Running an AI model directly on your phone — no internet required, no data leaving your device — sounds futuristic, but Gemma 4 makes it real. The smaller E2B and E4B models are specifically designed for mobile deployment. This guide covers everything you need to get Gemma 4 running on Android and iOS.

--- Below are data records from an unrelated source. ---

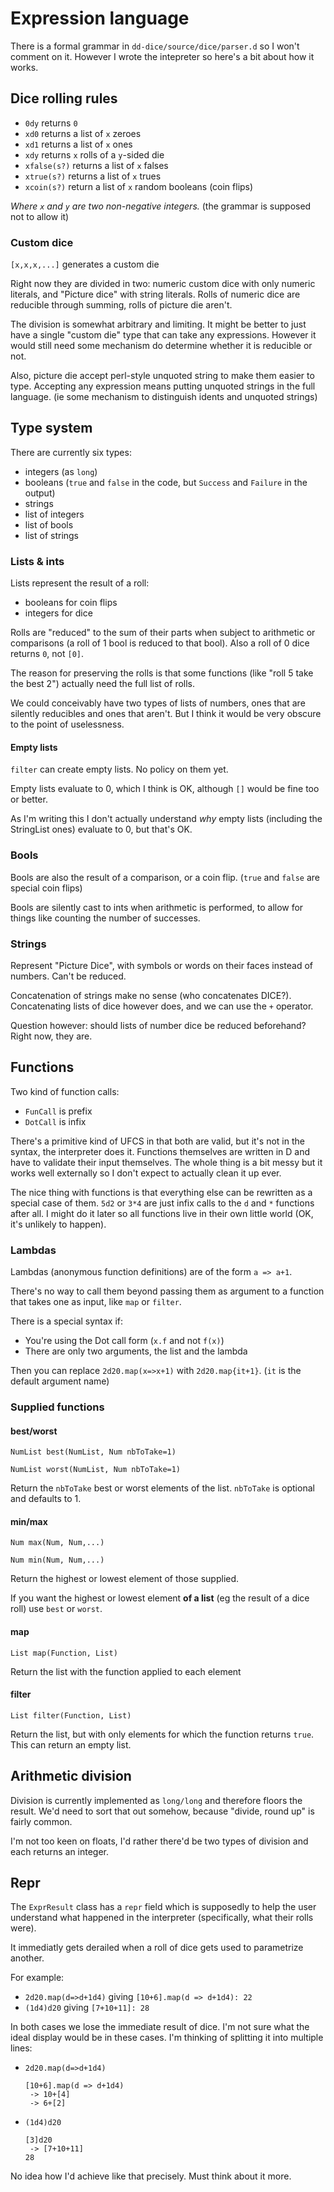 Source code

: # Expression language

There is a formal grammar in `dd-dice/source/dice/parser.d` so I won't comment on it.
However I wrote the intepreter so here's a bit about how it works.

## Dice rolling rules


 - `0dy` returns `0`
 - `xd0` returns a list of `x` zeroes
 - `xd1` returns a list of `x` ones
 - `xdy` returns `x` rolls of a `y`-sided die
 - `xfalse(s?)` returns a list of `x` falses
 - `xtrue(s?)` returns a list of `x` trues
 - `xcoin(s?)` return a list of `x` random booleans (coin flips)

_Where `x` and `y` are two non-negative integers._ (the grammar is supposed not to allow it)

### Custom dice

`[x,x,x,...]` generates a custom die

Right now they are divided in two: numeric custom dice with only numeric literals,
and "Picture dice" with string literals. Rolls of numeric dice are reducible through
summing, rolls of picture die aren't.

The division is somewhat arbitrary and limiting. It might be better to just 
have a single "custom die" type that can take any expressions. However it would
still need some mechanism do determine whether it is reducible or not.

Also, picture die accept perl-style unquoted string to make them easier to type.
Accepting any expression means putting unquoted strings in the full language.
(ie some mechanism to distinguish idents and unquoted strings)

## Type system

There are currently six types:
 - integers (as `long`)
 - booleans (`true` and `false` in the code, but `Success` and `Failure` in the output)
 - strings
 - list of integers
 - list of bools
 - list of strings

### Lists & ints

Lists represent the result of a roll:
 - booleans for coin flips
 - integers for dice

Rolls are "reduced" to the sum of their parts when subject to arithmetic or
comparisons (a roll of 1 bool is reduced to that bool).
Also a roll of 0 dice returns `0`, not `[0]`.

The reason for preserving the rolls is that some functions
(like "roll 5 take the best 2") actually need the full list of rolls.

We could conceivably have two types of lists of numbers, ones that are silently
reducibles and ones that aren't. But I think it would be very obscure to the
point of uselessness.

#### Empty lists

`filter` can create empty lists. No policy on them yet.

Empty lists evaluate to 0, which I think is OK,
although `[]` would be fine too or better.

As I'm writing this I don't actually understand _why_ empty lists (including
the StringList ones) evaluate to 0, but that's OK.

### Bools

Bools are also the result of a comparison, or a coin flip.
(`true` and `false` are special coin flips)

Bools are silently cast to ints when arithmetic is performed,
to allow for things like counting the number of successes.


### Strings

Represent "Picture Dice", with symbols or words on their faces instead of numbers.
Can't be reduced.

Concatenation of strings make no sense (who concatenates DICE?). Concatenating
lists of dice however does, and we can use the `+` operator.

Question however: should lists of number dice be reduced beforehand? Right now,
they are.



## Functions

Two kind of function calls:
 - `FunCall` is prefix
 - `DotCall` is infix

There's a primitive kind of UFCS in that both are valid, but it's not in the
syntax, the interpreter does it. Functions themselves are written in D and have
to validate their input themselves. The whole thing is a bit messy but it works
well externally so I don't expect to actually clean it up ever.

The nice thing with functions is that everything else can be rewritten as a 
special case of them. `5d2` or `3*4` are just infix calls to the `d` and `*`
functions after all. I might do it later so all functions live in their own
little world (OK, it's unlikely to happen).

### Lambdas

Lambdas (anonymous function definitions) are of the form `a => a+1`.

There's no way to call them beyond passing them as argument to a function that
takes one as input, like `map` or `filter`. 

There is a special syntax if:
 - You're using the Dot call form (`x.f` and not `f(x)`)
 - There are only two arguments, the list and the lambda

Then you can replace `2d20.map(x=>x+1)` with `2d20.map{it+1}`.
(`it` is the default argument name)


### Supplied functions

#### best/worst

`NumList best(NumList, Num nbToTake=1)`

`NumList worst(NumList, Num nbToTake=1)`

Return the `nbToTake` best or worst elements of the list.
`nbToTake` is optional and defaults to 1.

#### min/max

`Num max(Num, Num,...)`

`Num min(Num, Num,...)`

Return the highest or lowest element of those supplied.

If you want the highest or lowest element **of a list** (eg the result of a
dice roll) use `best` or `worst`.

#### map

`List map(Function, List)`

Return the list with the function applied to each element

#### filter

`List filter(Function, List)`

Return the list, but with only elements for which the function returns `true`.
This can return an empty list.


## Arithmetic division

Division is currently implemented as `long/long` and therefore floors the result.
We'd need to sort that out somehow, because "divide, round up" is fairly common.

I'm not too keen on floats, I'd rather there'd be two types of division and each
returns an integer.

## Repr

The `ExprResult` class has a `repr` field which is supposedly to help the user
understand what happened in the interpreter (specifically, what their rolls were).

It immediatly gets derailed when a roll of dice gets used to parametrize another.

For example:
 - `2d20.map(d=>d+1d4)` giving `[10+6].map(d => d+1d4): 22`
 - `(1d4)d20` giving `[7+10+11]: 28`

In both cases we lose the immediate result of dice.
I'm not sure what the ideal display would be in these cases. I'm thinking of
splitting it into multiple lines:
 - `2d20.map(d=>d+1d4)`
   ```
   [10+6].map(d => d+1d4)
    -> 10+[4]
    -> 6+[2]
   ```
 - `(1d4)d20`
   ```
   [3]d20
    -> [7+10+11]
   28
   ```

No idea how I'd achieve like that precisely. Must think about it more.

Which Models Work on Mobile?
Not every Gemma 4 model fits on a phone. Here's what's realistic:
| Model | Parameters | RAM Needed | Android | iOS | Recommended? |
|---|---|---|---|---|---|
| Gemma 4 E2B | 2B | ~3 GB | Yes | Yes | Best for most phones |
| Gemma 4 E4B | 4B | ~5 GB | Yes | Yes | Flagship phones only |
| Gemma 4 1B | 1B | ~2 GB | Yes | Yes | Fastest, lower quality |
| Gemma 4 4B | 4B | ~5 GB | Possible | Possible | Tight fit |
| Gemma 4 12B+ | 12B+ | ~9 GB+ | No | No | Too large for mobile |
The E2B and E4B ("Edge") models are optimized for mobile — they include multimodal capabilities (text, vision, and audio) at sizes that actually fit on a phone. You can grab the model files from any source listed in our download guide. For detailed RAM and storage specs, check the hardware requirements.
Android Deployment
Android has the most mature ecosystem for on-device Gemma 4, thanks to Google's tight integration.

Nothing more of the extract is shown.